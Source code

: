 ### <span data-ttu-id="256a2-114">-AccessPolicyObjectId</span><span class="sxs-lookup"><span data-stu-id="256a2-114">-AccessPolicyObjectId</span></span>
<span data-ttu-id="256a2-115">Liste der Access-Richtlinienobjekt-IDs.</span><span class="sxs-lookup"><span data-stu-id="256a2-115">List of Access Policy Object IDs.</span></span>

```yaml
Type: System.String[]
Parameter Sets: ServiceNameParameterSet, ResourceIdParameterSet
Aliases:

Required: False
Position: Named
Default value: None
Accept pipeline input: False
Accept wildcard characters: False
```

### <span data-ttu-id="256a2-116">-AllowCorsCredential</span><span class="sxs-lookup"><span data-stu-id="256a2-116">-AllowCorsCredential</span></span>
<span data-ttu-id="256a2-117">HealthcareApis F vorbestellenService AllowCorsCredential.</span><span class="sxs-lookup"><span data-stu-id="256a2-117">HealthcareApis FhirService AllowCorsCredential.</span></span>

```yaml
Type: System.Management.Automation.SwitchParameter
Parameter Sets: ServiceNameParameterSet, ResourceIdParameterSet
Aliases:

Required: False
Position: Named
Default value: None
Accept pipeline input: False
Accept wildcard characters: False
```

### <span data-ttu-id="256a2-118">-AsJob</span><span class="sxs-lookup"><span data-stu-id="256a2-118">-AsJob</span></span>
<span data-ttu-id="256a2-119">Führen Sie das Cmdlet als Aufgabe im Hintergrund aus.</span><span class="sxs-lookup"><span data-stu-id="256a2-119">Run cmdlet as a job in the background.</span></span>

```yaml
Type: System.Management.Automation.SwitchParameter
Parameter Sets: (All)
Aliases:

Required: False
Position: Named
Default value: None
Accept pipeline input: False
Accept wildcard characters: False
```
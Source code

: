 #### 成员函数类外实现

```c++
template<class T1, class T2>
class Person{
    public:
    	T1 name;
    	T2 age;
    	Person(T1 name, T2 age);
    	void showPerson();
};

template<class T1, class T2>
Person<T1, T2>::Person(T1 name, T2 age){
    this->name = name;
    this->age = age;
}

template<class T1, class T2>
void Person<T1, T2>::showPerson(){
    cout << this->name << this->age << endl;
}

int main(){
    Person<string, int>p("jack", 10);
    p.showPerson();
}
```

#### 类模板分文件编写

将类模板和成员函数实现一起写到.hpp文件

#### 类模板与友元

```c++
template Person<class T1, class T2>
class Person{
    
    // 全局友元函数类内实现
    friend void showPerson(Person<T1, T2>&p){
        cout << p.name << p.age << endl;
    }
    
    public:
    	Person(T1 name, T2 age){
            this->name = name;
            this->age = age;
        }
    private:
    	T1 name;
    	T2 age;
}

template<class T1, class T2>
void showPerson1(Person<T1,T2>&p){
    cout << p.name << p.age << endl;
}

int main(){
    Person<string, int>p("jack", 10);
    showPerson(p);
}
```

- [Aim of the task] Give the number of lines in the records above that contain the word "endl", and nothing more.

- [Your response] 3